*TASK:*
What is the number of lines in the entries below that include the word "cainfo"? Provide the number only.

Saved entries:
--
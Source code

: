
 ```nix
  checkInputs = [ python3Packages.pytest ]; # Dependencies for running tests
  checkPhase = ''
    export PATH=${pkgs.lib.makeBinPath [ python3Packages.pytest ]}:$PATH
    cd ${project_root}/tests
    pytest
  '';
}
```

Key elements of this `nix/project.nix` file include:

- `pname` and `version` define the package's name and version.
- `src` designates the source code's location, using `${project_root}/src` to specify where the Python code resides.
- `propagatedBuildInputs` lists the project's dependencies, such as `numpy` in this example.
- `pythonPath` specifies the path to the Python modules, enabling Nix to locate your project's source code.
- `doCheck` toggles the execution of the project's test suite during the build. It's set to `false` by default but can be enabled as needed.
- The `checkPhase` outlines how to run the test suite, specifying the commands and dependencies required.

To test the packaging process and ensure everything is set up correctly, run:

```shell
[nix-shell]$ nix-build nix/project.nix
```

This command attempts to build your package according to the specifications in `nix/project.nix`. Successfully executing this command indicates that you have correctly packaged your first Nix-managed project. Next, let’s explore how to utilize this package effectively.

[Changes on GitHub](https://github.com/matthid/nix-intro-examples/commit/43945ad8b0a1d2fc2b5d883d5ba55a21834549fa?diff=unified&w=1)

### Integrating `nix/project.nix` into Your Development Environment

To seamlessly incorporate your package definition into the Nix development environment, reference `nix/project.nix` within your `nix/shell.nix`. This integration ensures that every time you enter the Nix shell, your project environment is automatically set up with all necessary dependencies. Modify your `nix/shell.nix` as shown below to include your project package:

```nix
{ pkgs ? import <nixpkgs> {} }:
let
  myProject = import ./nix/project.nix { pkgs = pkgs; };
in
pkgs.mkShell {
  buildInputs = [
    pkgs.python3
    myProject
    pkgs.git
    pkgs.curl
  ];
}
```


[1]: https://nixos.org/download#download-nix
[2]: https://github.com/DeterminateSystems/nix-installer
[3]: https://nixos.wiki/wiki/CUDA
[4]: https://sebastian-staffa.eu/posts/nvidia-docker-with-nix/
--
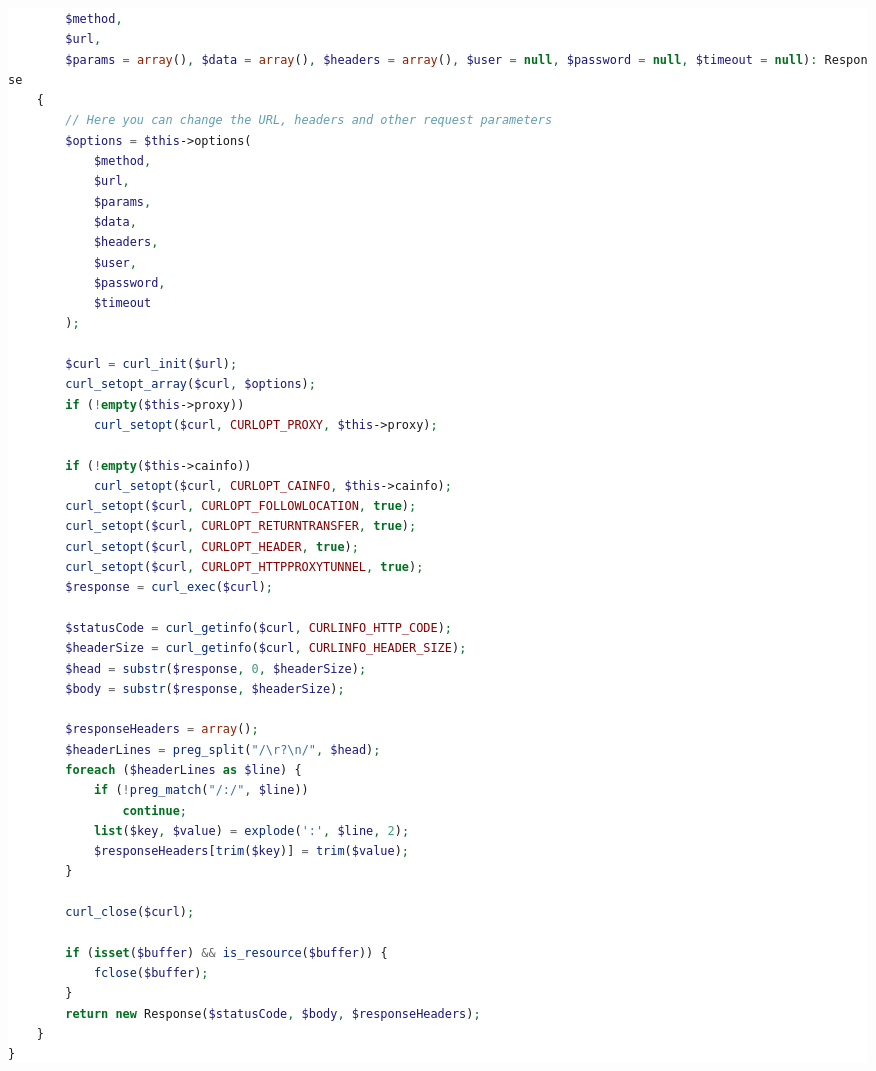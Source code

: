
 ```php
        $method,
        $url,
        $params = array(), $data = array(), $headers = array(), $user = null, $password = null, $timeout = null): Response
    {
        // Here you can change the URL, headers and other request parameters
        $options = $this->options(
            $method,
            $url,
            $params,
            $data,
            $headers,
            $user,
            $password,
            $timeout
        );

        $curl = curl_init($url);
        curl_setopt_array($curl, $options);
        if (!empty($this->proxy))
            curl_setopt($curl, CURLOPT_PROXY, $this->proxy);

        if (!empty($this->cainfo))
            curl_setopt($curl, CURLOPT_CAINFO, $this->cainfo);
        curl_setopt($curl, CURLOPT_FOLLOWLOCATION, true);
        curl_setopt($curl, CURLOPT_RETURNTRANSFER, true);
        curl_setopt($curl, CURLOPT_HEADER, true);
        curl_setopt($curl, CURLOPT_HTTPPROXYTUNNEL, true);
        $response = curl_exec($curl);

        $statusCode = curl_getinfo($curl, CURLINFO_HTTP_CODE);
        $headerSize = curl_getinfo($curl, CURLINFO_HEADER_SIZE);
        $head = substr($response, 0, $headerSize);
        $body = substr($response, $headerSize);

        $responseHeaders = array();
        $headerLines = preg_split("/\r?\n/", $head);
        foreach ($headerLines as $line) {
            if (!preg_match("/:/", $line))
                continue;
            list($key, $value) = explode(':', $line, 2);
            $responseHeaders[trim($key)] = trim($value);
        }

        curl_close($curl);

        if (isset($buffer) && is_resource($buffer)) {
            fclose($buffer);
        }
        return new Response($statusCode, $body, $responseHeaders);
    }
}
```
--
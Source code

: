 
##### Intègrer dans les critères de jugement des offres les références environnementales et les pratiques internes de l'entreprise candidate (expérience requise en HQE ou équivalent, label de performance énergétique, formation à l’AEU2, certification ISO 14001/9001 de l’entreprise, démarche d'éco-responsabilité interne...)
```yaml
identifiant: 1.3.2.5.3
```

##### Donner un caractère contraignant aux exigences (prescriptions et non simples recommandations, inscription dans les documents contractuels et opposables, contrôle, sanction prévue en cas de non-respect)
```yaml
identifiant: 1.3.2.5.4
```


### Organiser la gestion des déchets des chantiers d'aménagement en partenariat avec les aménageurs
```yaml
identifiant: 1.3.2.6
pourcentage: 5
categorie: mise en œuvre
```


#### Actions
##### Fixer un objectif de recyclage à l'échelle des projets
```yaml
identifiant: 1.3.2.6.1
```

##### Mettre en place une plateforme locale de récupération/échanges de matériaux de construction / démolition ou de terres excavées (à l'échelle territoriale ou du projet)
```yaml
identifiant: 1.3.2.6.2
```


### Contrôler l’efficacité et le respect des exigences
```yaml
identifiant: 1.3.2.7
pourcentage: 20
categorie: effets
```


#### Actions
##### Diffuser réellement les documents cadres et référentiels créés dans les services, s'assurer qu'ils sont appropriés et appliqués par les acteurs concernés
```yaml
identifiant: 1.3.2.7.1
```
--
*SOLUTION:*
2